The output is a structured score and reasoning:
{
"score": 72,
"recommendation": "apply",
"reasoning": "Strong technical fit on K8s and FluxCD requirements.
Rate expectation may be at upper end of their likely range
based on company size. Similar role at comparable company
previously reached final round.",
"risks": ["Rate negotiation may be difficult", "No mention of remote policy"],
"suggested_focus": ["Emphasise GitOps expertise", "Ask about remote flexibility early"]
}
That’s useful. It’s not a yes/no — it’s a second opinion from something that has read every previous outcome and can compare them to this one.
CV chunking and versioning
The CV is split into overlapping chunks (~500 runes, sentence-boundary aware) and stored in Qdrant’s cv_profile collection. When I update my CV — new project, new technology, ended engagement — triggering a re-ingest via POST /api/rag/ingest-cv updates the collection with fresh chunks.
The ingestion deletes old chunks by source before upserting, so the collection always reflects the current CV. No accumulation of stale data.
What I actually learned from the data
After running this for a few months:
Rejection pattern: roles at companies with more than 500 employees and a procurement process longer than 2 rounds consistently ended in rejection at the commercial stage, not the technical one. The skill fit was there; the commercial fit wasn’t. I now filter these out earlier.
Interview conversion: direct approaches (recruiter who clearly read my profile, specific role, personalised message) converted to interviews at roughly 3× the rate of mass outreach. The classifier’s tone: personal field correlates strongly with outcome quality.
Skill gap signal: “Python” appeared in 11 rejection reasons over 4 months. I added a Python refresher to my learning queue — not because I need Python for the roles I actually want, but because its absence is creating friction with technical screens that include it as a baseline expectation.
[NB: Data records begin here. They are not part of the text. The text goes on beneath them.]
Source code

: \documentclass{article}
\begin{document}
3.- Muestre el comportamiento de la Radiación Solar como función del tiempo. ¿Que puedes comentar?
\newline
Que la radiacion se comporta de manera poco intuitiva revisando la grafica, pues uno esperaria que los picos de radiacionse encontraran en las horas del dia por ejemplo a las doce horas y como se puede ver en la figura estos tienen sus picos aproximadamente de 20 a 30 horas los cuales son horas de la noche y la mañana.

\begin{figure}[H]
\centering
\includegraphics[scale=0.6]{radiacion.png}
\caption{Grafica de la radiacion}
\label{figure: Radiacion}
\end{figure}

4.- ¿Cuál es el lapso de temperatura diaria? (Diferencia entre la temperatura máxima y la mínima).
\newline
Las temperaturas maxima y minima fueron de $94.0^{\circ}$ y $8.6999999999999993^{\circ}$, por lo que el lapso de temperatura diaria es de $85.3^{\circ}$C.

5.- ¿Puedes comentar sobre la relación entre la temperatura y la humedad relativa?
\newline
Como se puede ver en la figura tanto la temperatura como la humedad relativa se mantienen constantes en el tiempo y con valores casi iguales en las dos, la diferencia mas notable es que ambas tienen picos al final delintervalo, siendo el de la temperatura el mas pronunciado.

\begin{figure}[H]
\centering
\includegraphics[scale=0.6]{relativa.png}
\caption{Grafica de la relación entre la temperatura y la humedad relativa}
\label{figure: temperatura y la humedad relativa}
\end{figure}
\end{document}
None of this required a data analyst. It required having the data and a way to query it.
The part that isn’t built yet
The job card UI in the web application doesn’t yet show outcome badges — rejected/interviewed/offered — or the follow-up thread. The backend is complete. The UI still shows jobs without the classification context. That’s the next thing to build.
I’m writing this partly as motivation to finish it. The data is there. The analysis is there. The UI is the last step.
The bigger point
The job market in IT, especially for senior/freelance work in Switzerland and Western Europe, is not a meritocracy sorted by skill. It’s a volume game sorted by visibility and timing, with enormous amounts of noise. You can’t fix the noise. You can build a better filter on your side.
Building that filter isn’t just about job searching. It’s the same instinct that drives building your own mail server, your own monitoring stack, your own K8s cluster. The tools exist. The data is yours. The outcomes improve when you take control of the system rather than accepting its default behaviour.
The recruiter problem is the same problem as every other noise problem: the default output is mediocre, and the people willing to build something better get better results.